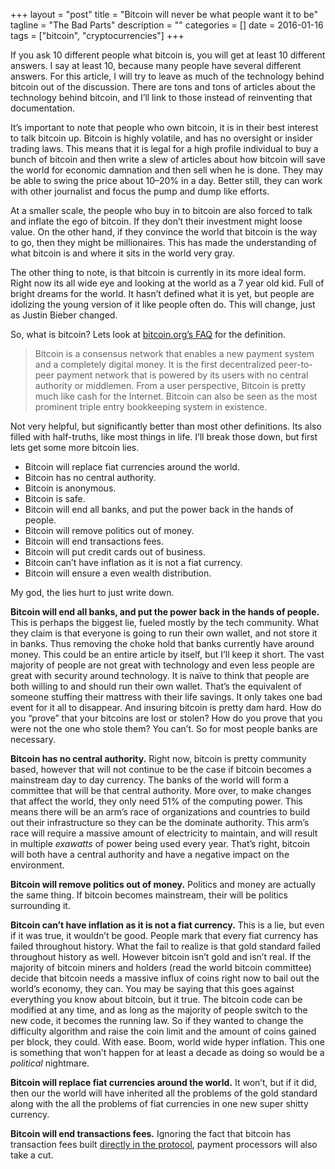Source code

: +++
layout = "post"
title = "Bitcoin will never be what people want it to be"
tagline = "The Bad Parts"
description = ""
categories = []
date = 2016-01-16
tags = ["bitcoin", "cryptocurrencies"]
+++

If you ask 10 different people what bitcoin is, you will get at least 10 different answers. I say at least 10, because many people have several different answers. For
this article, I will try to leave as much of the technology behind bitcoin out of the discussion. There are tons and tons of articles about the technology behind
bitcoin, and I’ll link to those instead of reinventing that documentation.

It’s important to note that people who own bitcoin, it is in their best interest to talk bitcoin up. Bitcoin is highly volatile, and has no oversight or insider trading
laws. This means that it is legal for a high profile individual to buy a bunch of bitcoin and then write a slew of articles about how bitcoin will save the world for
economic damnation and then sell when he is done. They may be able to swing the price about 10–20% in a day. Better still, they can work with other journalist and focus
the pump and dump like efforts.

At a smaller scale, the people who buy in to bitcoin are also forced to talk and inflate the ego of bitcoin. If they don’t their investment might loose value. On the
other hand, if they convince the world that bitcoin is the way to go, then they might be millionaires. This has made the understanding of what bitcoin is and where it
sits in the world very gray.

The other thing to note, is that bitcoin is currently in its more ideal form. Right now its all wide eye and looking at the world as a 7 year old kid. Full of bright
dreams for the world. It hasn’t defined what it is yet, but people are idolizing the young version of it like people often do. This will change, just as Justin Bieber
changed.

So, what is bitcoin? Lets look at [bitcoin.org’s FAQ](https://bitcoin.org/en/faq#what-is-bitcoin) for the definition.

> Bitcoin is a consensus network that enables a new payment system and a completely digital money. It is the first decentralized peer-to-peer payment network that is
> powered by its users with no central authority or middlemen. From a user perspective, Bitcoin is pretty much like cash for the Internet. Bitcoin can also be seen as the
> most prominent triple entry bookkeeping system in existence.

Not very helpful, but significantly better than most other definitions. Its also filled with half-truths, like most things in life. I’ll break those down, but first
lets get some more bitcoin lies.

- Bitcoin will replace fiat currencies around the world.
- Bitcoin has no central authority.
- Bitcoin is anonymous.
- Bitcoin is safe.
- Bitcoin will end all banks, and put the power back in the hands of people.
- Bitcoin will remove politics out of money.
- Bitcoin will end transactions fees.
- Bitcoin will put credit cards out of business.
- Bitcoin can’t have inflation as it is not a fiat currency.
- Bitcoin will ensure a even wealth distribution.

My god, the lies hurt to just write down.

**Bitcoin will end all banks, and put the power back in the hands of people.** This is perhaps the biggest lie, fueled mostly by the tech community. What they claim is
that everyone is going to run their own wallet, and not store it in banks. Thus removing the choke hold that banks currently have around money. This could be an entire
article by itself, but I’ll keep it short. The vast majority of people are not great with technology and even less people are great with security around technology. It
is naïve to think that people are both willing to and should run their own wallet. That’s the equivalent of someone stuffing their mattress with their life savings. It
only takes one bad event for it all to disappear. And insuring bitcoin is pretty dam hard. How do you “prove” that your bitcoins are lost or stolen? How do you prove
that you were not the one who stole them? You can’t. So for most people banks are necessary.

**Bitcoin has no central authority.** Right now, bitcoin is pretty community based, however that will not continue to be the case if bitcoin becomes a mainstream day to
day currency. The banks of the world will form a committee that will be that central authority. More over, to make changes that affect the world, they only need 51% of
the computing power. This means there will be an arm’s race of organizations and countries to build out their infrastructure so they can be the dominate authority. This
arm’s race will require a massive amount of electricity to maintain, and will result in multiple _exawatts_ of power being used every year. That’s right, bitcoin will
both have a central authority and have a negative impact on the environment.

**Bitcoin will remove politics out of money.** Politics and money are actually the same thing. If bitcoin becomes mainstream, their will be politics surrounding it.

**Bitcoin can’t have inflation as it is not a fiat currency.** This is a lie, but even if it was true, it wouldn’t be good. People mark that every fiat currency has
failed throughout history. What the fail to realize is that gold standard failed throughout history as well. However bitcoin isn’t gold and isn’t real. If the majority
of bitcoin miners and holders (read the world bitcoin committee) decide that bitcoin needs a massive influx of coins right now to bail out the world’s economy, they
can. You may be saying that this goes against everything you know about bitcoin, but it true. The bitcoin code can be modified at any time, and as long as the majority
of people switch to the new code, it becomes the running law. So if they wanted to change the difficulty algorithm and raise the coin limit and the amount of coins
gained per block, they could. With ease. Boom, world wide hyper inflation. This one is something that won’t happen for at least a decade as doing so would be a
_political_ nightmare.

**Bitcoin will replace fiat currencies around the world.** It won’t, but if it did, then our the world will have inherited all the problems of the gold standard along
with the all the problems of fiat currencies in one new super shitty currency.

**Bitcoin will end transactions fees.** Ignoring the fact that bitcoin has transaction fees built [directly in the
protocol](https://en.bitcoin.it/wiki/Transaction_fees), payment processors will also take a cut.
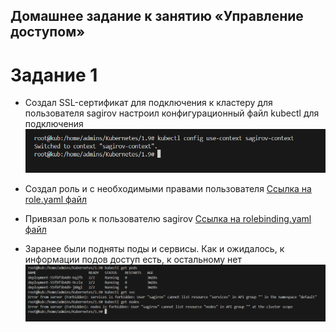 ## Домашнее задание к занятию «Управление доступом»

# Задание 1
- Создал  SSL-сертификат для подключения к кластеру для пользователя sagirov настроил конфигурационный файл kubectl для подключения
![image](https://github.com/bogkofe/Kubernetes/blob/master/2.4/files/1.png)

- Создал роль и с необходимыми правами пользователя
[Ссылка на role.yaml файл](https://github.com/bogkofe/Kubernetes/blob/master/2.4/z1/role.yaml)

- Привязал роль к пользователю sagirov
[Ссылка на rolebinding.yaml файл](https://github.com/bogkofe/Kubernetes/blob/master/2.4/z1/rolebinding.yaml)

- Заранее были подняты поды и сервисы. Как и ожидалось, к информации подов доступ есть, к остальному нет
![image](https://github.com/bogkofe/Kubernetes/blob/master/2.4/files/2.png)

> What you need to do
Your task is to set down each line above verbatim while excluding the pictures.

> Written reply
Source code

: +++
layout = "post"
title = "Bitcoin will never be what people want it to be"
tagline = "The Bad Parts"
description = ""
categories = []
date = 2016-01-16
tags = ["bitcoin", "cryptocurrencies"]
+++

If you ask 10 different people what bitcoin is, you will get at least 10 different answers. I say at least 10, because many people have several different answers. For
this article, I will try to leave as much of the technology behind bitcoin out of the discussion. There are tons and tons of articles about the technology behind
bitcoin, and I’ll link to those instead of reinventing that documentation.

It’s important to note that people who own bitcoin, it is in their best interest to talk bitcoin up. Bitcoin is highly volatile, and has no oversight or insider trading
laws. This means that it is legal for a high profile individual to buy a bunch of bitcoin and then write a slew of articles about how bitcoin will save the world for
economic damnation and then sell when he is done. They may be able to swing the price about 10–20% in a day. Better still, they can work with other journalist and focus
the pump and dump like efforts.

At a smaller scale, the people who buy in to bitcoin are also forced to talk and inflate the ego of bitcoin. If they don’t their investment might loose value. On the
other hand, if they convince the world that bitcoin is the way to go, then they might be millionaires. This has made the understanding of what bitcoin is and where it
sits in the world very gray.

The other thing to note, is that bitcoin is currently in its more ideal form. Right now its all wide eye and looking at the world as a 7 year old kid. Full of bright
dreams for the world. It hasn’t defined what it is yet, but people are idolizing the young version of it like people often do. This will change, just as Justin Bieber
changed.

So, what is bitcoin? Lets look at [bitcoin.org’s FAQ](https://bitcoin.org/en/faq#what-is-bitcoin) for the definition.

> Bitcoin is a consensus network that enables a new payment system and a completely digital money. It is the first decentralized peer-to-peer payment network that is
> powered by its users with no central authority or middlemen. From a user perspective, Bitcoin is pretty much like cash for the Internet. Bitcoin can also be seen as the
> most prominent triple entry bookkeeping system in existence.

Not very helpful, but significantly better than most other definitions. Its also filled with half-truths, like most things in life. I’ll break those down, but first
lets get some more bitcoin lies.

- Bitcoin will replace fiat currencies around the world.
- Bitcoin has no central authority.
- Bitcoin is anonymous.
- Bitcoin is safe.
- Bitcoin will end all banks, and put the power back in the hands of people.
- Bitcoin will remove politics out of money.
- Bitcoin will end transactions fees.
- Bitcoin will put credit cards out of business.
- Bitcoin can’t have inflation as it is not a fiat currency.
- Bitcoin will ensure a even wealth distribution.

My god, the lies hurt to just write down.

**Bitcoin will end all banks, and put the power back in the hands of people.** This is perhaps the biggest lie, fueled mostly by the tech community. What they claim is
that everyone is going to run their own wallet, and not store it in banks. Thus removing the choke hold that banks currently have around money. This could be an entire
article by itself, but I’ll keep it short. The vast majority of people are not great with technology and even less people are great with security around technology. It
is naïve to think that people are both willing to and should run their own wallet. That’s the equivalent of someone stuffing their mattress with their life savings. It
only takes one bad event for it all to disappear. And insuring bitcoin is pretty dam hard. How do you “prove” that your bitcoins are lost or stolen? How do you prove
that you were not the one who stole them? You can’t. So for most people banks are necessary.

**Bitcoin has no central authority.** Right now, bitcoin is pretty community based, however that will not continue to be the case if bitcoin becomes a mainstream day to
day currency. The banks of the world will form a committee that will be that central authority. More over, to make changes that affect the world, they only need 51% of
the computing power. This means there will be an arm’s race of organizations and countries to build out their infrastructure so they can be the dominate authority. This
arm’s race will require a massive amount of electricity to maintain, and will result in multiple _exawatts_ of power being used every year. That’s right, bitcoin will
both have a central authority and have a negative impact on the environment.

**Bitcoin will remove politics out of money.** Politics and money are actually the same thing. If bitcoin becomes mainstream, their will be politics surrounding it.

**Bitcoin can’t have inflation as it is not a fiat currency.** This is a lie, but even if it was true, it wouldn’t be good. People mark that every fiat currency has
failed throughout history. What the fail to realize is that gold standard failed throughout history as well. However bitcoin isn’t gold and isn’t real. If the majority
of bitcoin miners and holders (read the world bitcoin committee) decide that bitcoin needs a massive influx of coins right now to bail out the world’s economy, they
can. You may be saying that this goes against everything you know about bitcoin, but it true. The bitcoin code can be modified at any time, and as long as the majority
of people switch to the new code, it becomes the running law. So if they wanted to change the difficulty algorithm and raise the coin limit and the amount of coins
gained per block, they could. With ease. Boom, world wide hyper inflation. This one is something that won’t happen for at least a decade as doing so would be a
_political_ nightmare.

**Bitcoin will replace fiat currencies around the world.** It won’t, but if it did, then our the world will have inherited all the problems of the gold standard along
with the all the problems of fiat currencies in one new super shitty currency.

**Bitcoin will end transactions fees.** Ignoring the fact that bitcoin has transaction fees built [directly in the
protocol](https://en.bitcoin.it/wiki/Transaction_fees), payment processors will also take a cut.
 ## Домашнее задание к занятию «Управление доступом»

# Задание 1
- Создал  SSL-сертификат для подключения к кластеру для пользователя sagirov настроил конфигурационный файл kubectl для подключения
![image](https://github.com/bogkofe/Kubernetes/blob/master/2.4/files/1.png)

- Создал роль и с необходимыми правами пользователя
[Ссылка на role.yaml файл](https://github.com/bogkofe/Kubernetes/blob/master/2.4/z1/role.yaml)

- Привязал роль к пользователю sagirov
[Ссылка на rolebinding.yaml файл](https://github.com/bogkofe/Kubernetes/blob/master/2.4/z1/rolebinding.yaml)

- Заранее были подняты поды и сервисы. Как и ожидалось, к информации подов доступ есть, к остальному нет
![image](https://github.com/bogkofe/Kubernetes/blob/master/2.4/files/2.png)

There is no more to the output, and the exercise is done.